**SOURCE RECORDS**:
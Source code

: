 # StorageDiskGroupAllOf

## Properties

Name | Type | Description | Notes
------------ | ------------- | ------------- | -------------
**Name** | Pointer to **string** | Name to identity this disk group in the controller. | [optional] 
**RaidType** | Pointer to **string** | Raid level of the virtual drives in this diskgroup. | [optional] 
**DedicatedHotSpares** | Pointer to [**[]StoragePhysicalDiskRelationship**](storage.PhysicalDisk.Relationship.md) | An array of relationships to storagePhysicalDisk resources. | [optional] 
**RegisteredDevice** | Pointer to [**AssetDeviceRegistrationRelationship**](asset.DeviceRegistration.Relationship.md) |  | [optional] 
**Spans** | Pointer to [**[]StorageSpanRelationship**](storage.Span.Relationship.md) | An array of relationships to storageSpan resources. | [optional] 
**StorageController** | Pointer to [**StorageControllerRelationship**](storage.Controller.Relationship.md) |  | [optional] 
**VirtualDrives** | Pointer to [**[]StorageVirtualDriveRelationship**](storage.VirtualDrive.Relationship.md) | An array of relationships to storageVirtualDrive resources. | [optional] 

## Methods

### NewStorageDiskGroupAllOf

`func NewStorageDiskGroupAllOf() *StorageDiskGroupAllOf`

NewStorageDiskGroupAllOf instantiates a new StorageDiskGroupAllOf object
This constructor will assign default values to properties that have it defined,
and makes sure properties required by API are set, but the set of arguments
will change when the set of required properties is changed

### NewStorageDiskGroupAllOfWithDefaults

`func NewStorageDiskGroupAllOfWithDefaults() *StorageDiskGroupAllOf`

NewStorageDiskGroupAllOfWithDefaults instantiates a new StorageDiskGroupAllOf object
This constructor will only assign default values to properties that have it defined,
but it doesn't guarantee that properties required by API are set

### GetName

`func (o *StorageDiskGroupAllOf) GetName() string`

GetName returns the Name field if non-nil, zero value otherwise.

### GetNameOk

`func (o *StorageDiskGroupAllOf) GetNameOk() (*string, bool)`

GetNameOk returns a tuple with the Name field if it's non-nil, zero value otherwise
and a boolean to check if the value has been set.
* * *
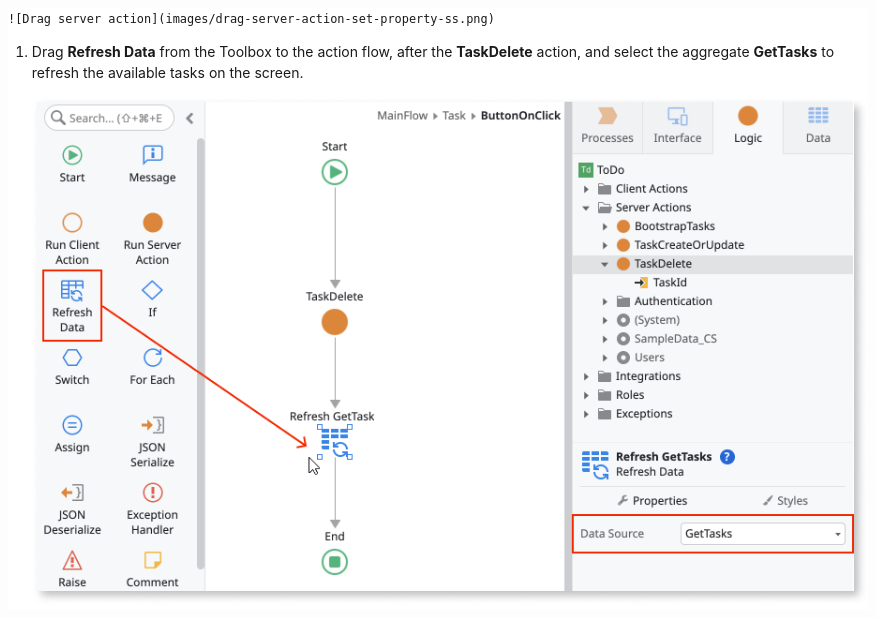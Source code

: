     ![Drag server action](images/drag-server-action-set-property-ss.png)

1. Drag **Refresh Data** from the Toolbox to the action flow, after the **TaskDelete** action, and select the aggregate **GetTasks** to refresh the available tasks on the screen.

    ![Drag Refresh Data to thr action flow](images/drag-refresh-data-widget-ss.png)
---
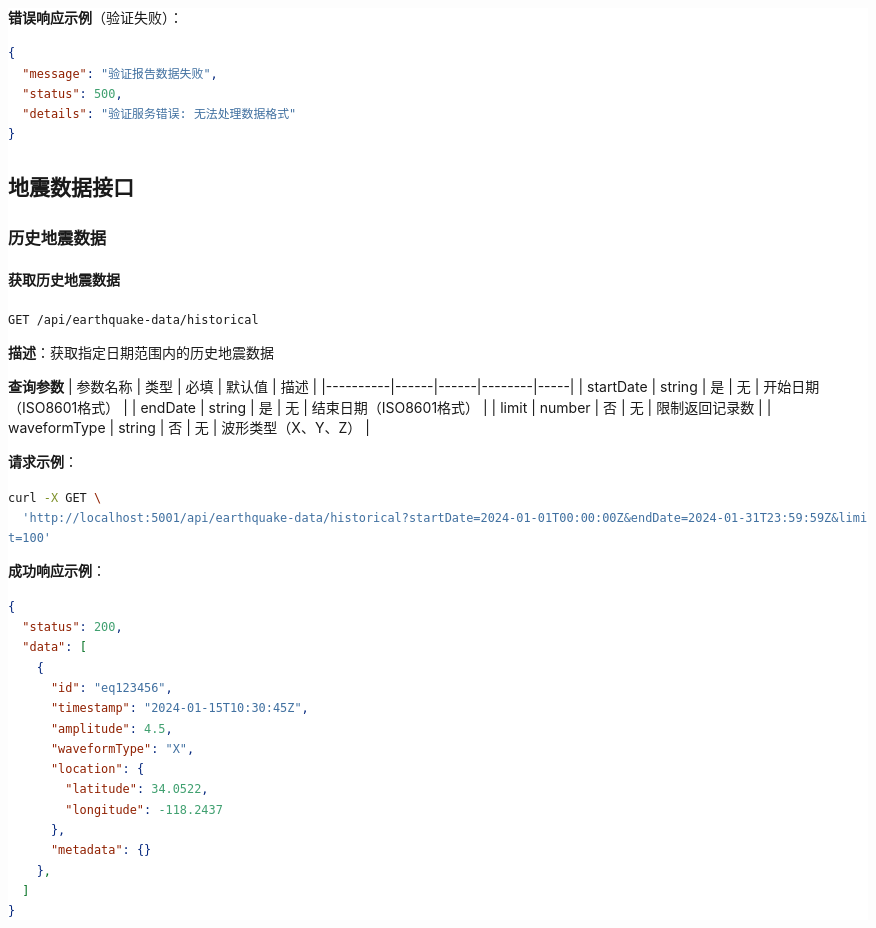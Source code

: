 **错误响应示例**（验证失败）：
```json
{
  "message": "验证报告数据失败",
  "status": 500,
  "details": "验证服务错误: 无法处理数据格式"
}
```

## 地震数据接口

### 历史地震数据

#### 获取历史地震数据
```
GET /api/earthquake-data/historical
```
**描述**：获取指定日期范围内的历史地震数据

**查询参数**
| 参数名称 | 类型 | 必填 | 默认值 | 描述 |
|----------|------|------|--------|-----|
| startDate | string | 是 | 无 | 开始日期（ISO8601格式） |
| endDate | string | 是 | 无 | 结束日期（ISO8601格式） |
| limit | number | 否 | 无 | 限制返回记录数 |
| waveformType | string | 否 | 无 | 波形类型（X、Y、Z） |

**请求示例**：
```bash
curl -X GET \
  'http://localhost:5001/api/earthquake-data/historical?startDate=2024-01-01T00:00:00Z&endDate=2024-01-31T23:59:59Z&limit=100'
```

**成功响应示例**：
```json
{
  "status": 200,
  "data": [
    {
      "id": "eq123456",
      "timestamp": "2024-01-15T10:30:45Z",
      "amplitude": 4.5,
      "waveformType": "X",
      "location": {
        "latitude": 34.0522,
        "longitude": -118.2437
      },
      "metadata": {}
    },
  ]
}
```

**EXERCISE INSTRUCTIONS**: Search the records for the word "refresh" and return every line that holds it.

**SOLUTION TO THIS PROBLEM**:
1. Drag **Refresh Data** from the Toolbox to the action flow, after the **TaskDelete** action, and select the aggregate **GetTasks** to refresh the available tasks on the screen.
    ![Drag Refresh Data to thr action flow](images/drag-refresh-data-widget-ss.png)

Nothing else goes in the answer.